Employing over a half million people and operating the world’s largest vehicle fleet, the United States Postal Service is the country’s third largest employer. The only other two employers that are bigger are our own grandiose Federal Government and of course Wal-Mart. While the Postal Service does get small subsidies, they are mostly funded by shipping and handling charges and stamp sales. Of course, they also sell insurance if you want to make sure that your letter or parcel is delivered to the correct destination safely (which most people think is what we’re paying for when we pay for stamps).
Oh, and they do borrow billions of dollars from another quasi-government agency, the Federal Reserve, which is taxpayer-funded through inflation. And they don’t have to pay property taxes or deal with sales taxes or vehicle registration fees for their massive fleet. They can also seize property through eminent domain if they want to. Now they have to cut back on services.
They announced in December of 2011 that they will be eliminating 28,000 jobs and closing thousands of branches and replacing some of them with smaller and more basic “village post offices” inside grocery stores and drug stores. They’ve also been halting Saturday deliveries and cutting daily operating hours from 8 hours to 4 hours. For the past several years, the Postal Service has been experiencing declining revenues and record losses, mostly because of our desire to get away from “snail mail” and go toward e-mail.

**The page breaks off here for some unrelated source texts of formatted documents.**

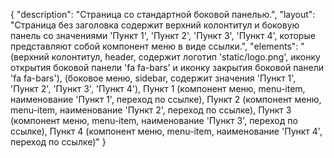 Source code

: {
"description": "Страница со стандартной боковой панелью.",
"layout": "Страница без заголовка содержит верхний колонтитул и боковую панель со значениями 'Пункт 1', 'Пункт 2', 'Пункт 3', 'Пункт 4', которые представляют собой компонент меню в виде ссылки.",
"elements": "(верхний колонтитул, header, содержит логотип 'static/logo.png', иконку открытия боковой панели 'fa fa-bars' и иконку закрытия боковой панели 'fa fa-bars'),
(боковое меню, sidebar, содержит значения 'Пункт 1', 'Пункт 2', 'Пункт 3', 'Пункт 4'),
Пункт 1 (компонент меню, menu-item, наименование 'Пункт 1', переход по ссылке),
Пункт 2 (компонент меню, menu-item, наименование 'Пункт 2', переход по ссылке),
Пункт 3 (компонент меню, menu-item, наименование 'Пункт 3', переход по ссылке),
Пункт 4 (компонент меню, menu-item, наименование 'Пункт 4', переход по ссылке)"
}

We use the postal service for the same reason we use Federal Reserve Notes: we have no choice. They have a monopoly on the delivery of first class mail. We might use UPS or FedEx or some other company if we were free to do so, but right now, it’s illegal.
The USPS depends on junk mail to justify its existence, so they hope that election season and the holidays will bring their declining revenues up a little, enough to get them through the winter. In spite of all the “subsidies,” the tax breaks, the cuts, the downsizing, they’re going to default on their payments to the Treasury.

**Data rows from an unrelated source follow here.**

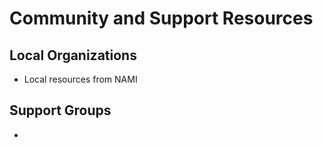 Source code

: # Community and Support Resources

## Local Organizations
- Local resources from NAMI

## Support Groups
-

Ever since 2006, Congress has required that the Postal Service pre-fund 75 years’ worth of retirement pensions in a 10 year period, and they can’t afford it. Their annual $5.5 billion payment is due on August 1st, and another $5.6 billion is due in September. They don’t actually anticipate going bankrupt (because we know they would just be bailed out), but if it were any other business, they certainly would.

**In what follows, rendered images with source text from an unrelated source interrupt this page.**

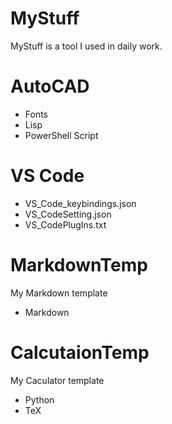 # MyStuff

MyStuff is a tool I used in daily work.

# AutoCAD

- Fonts
- Lisp
- PowerShell Script

# VS Code

- VS_Code_keybindings.json
- VS_CodeSetting.json
- VS_CodePlugIns.txt

# MarkdownTemp

My Markdown template

- Markdown

# CalcutaionTemp

My Caculator template

- Python
- TeX


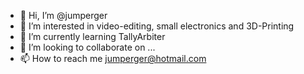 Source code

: - 👋 Hi, I’m @jumperger
- 👀 I’m interested in video-editing, small electronics and 3D-Printing
- 🌱 I’m currently learning TallyArbiter
- 💞️ I’m looking to collaborate on ...
- 📫 How to reach me jumperger@hotmail.com

<!---
jumperger/jumperger is a ✨ special ✨ repository because its `README.md` (this file) appears on your GitHub profile.
You can click the Preview link to take a look at your changes.
--->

They will, however, default on their payments to the Treasury, and this will be the Postal Service’s first ever default. Postal unions are blaming Congress for the USPS’s retirement plan requirements that no other agency of government has to adhere to. It does seem to be a completely unreasonable requirement, kind of like mandating that businesses provide health insurance to their employees. And not that providing such benefits is bad either. It’s just that whenever government steps in and starts calling the shots as to how to run a business, expect that business to fail, unless the government just wants to take it over by bailing it out.
The USPS was started by our founding fathers, and Ben Franklin was appointed the first Postmaster General. Article 1, Section 8 of the Constitution gives Congress the power “To establish Post Offices and post Roads.” I’m not sure that Ben would be happy with what he helped create in 1775.
We certainly don’t need a government-operated first class mail service. As soon as they officially tank, UPS, FedEx, or some other companies would pick up the slack and compete for the business. Privately owned companies always do a better job than government-run ones because of the nature of government. It’s inefficient and disorganized, and when they establish a monopoly, there’s no incentive for customer service. The U.S. Postal Service is not “too big to fail.” I’d say let it fail.